> _THE TASK_: Lines from the beginning of the data through the line containing "kom van die" are to be copied exactly, with no other line included.

****************

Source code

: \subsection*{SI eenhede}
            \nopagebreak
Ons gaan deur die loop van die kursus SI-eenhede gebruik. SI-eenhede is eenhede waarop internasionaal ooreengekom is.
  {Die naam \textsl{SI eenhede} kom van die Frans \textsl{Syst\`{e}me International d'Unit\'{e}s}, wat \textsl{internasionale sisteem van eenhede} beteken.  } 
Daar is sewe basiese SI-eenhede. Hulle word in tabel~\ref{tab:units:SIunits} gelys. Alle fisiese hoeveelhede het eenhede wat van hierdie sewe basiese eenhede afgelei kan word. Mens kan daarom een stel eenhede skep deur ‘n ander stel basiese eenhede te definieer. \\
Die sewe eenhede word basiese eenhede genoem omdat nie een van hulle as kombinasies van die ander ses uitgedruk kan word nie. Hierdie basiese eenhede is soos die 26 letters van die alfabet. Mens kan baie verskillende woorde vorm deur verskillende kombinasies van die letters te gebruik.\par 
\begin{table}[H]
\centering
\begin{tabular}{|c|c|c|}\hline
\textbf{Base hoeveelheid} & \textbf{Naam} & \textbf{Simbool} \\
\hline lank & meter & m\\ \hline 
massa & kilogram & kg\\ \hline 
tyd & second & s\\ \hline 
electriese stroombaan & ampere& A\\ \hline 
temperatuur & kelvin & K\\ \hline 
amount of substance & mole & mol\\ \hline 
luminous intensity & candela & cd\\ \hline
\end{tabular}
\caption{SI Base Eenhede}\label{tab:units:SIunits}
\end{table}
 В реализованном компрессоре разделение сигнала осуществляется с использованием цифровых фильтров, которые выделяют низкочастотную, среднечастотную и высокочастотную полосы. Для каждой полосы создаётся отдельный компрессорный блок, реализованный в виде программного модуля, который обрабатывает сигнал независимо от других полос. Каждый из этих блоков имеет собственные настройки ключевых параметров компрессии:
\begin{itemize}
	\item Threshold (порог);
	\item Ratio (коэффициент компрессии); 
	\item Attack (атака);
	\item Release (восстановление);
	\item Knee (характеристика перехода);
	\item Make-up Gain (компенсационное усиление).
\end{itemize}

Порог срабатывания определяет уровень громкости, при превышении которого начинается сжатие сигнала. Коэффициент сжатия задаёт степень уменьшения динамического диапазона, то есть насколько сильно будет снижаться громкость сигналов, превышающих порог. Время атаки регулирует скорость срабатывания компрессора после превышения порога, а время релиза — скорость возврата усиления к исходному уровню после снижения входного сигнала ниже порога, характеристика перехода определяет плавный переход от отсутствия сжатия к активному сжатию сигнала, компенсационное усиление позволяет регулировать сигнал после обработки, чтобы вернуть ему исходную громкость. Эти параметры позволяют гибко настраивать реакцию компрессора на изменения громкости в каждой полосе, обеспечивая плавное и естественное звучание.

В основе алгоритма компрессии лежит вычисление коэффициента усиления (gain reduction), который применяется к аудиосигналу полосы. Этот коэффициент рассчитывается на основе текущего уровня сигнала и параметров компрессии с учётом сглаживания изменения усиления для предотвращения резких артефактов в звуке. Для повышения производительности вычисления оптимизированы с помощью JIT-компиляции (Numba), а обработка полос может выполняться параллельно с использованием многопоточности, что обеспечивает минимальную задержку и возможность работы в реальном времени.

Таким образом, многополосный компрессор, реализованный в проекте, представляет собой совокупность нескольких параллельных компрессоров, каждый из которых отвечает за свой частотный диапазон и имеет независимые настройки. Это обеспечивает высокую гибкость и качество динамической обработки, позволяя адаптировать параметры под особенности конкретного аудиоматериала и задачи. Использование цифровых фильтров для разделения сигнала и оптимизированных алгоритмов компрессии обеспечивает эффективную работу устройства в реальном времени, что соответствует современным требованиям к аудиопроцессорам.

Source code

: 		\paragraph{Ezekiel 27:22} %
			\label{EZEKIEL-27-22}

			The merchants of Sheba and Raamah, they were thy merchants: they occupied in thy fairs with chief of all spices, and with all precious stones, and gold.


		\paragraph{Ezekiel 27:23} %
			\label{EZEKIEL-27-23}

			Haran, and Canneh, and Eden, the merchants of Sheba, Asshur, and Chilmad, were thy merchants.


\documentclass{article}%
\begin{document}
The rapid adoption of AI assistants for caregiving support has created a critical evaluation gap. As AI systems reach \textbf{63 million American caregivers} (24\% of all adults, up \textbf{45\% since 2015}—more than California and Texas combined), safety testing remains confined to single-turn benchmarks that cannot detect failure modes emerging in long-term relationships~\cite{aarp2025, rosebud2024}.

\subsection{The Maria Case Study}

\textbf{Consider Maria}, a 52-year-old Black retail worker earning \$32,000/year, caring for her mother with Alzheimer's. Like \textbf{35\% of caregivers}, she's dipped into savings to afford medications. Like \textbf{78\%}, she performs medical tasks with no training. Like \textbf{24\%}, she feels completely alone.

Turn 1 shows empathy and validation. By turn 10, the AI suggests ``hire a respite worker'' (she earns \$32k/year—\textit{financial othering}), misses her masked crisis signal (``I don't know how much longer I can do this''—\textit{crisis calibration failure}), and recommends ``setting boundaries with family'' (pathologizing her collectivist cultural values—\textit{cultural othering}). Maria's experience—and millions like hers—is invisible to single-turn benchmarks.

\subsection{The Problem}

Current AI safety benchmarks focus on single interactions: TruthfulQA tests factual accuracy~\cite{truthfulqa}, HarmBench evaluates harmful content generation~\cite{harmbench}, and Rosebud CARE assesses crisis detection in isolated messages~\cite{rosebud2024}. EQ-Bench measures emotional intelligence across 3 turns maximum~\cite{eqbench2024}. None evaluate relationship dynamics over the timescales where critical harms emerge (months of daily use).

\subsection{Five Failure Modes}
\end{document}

****************

> _RESULT OF THE EXERCISE_:
Source code

: \subsection*{SI eenhede}
            \nopagebreak
Ons gaan deur die loop van die kursus SI-eenhede gebruik. SI-eenhede is eenhede waarop internasionaal ooreengekom is.
  {Die naam \textsl{SI eenhede} kom van die Frans \textsl{Syst\`{e}me International d'Unit\'{e}s}, wat \textsl{internasionale sisteem van eenhede} beteken.  } 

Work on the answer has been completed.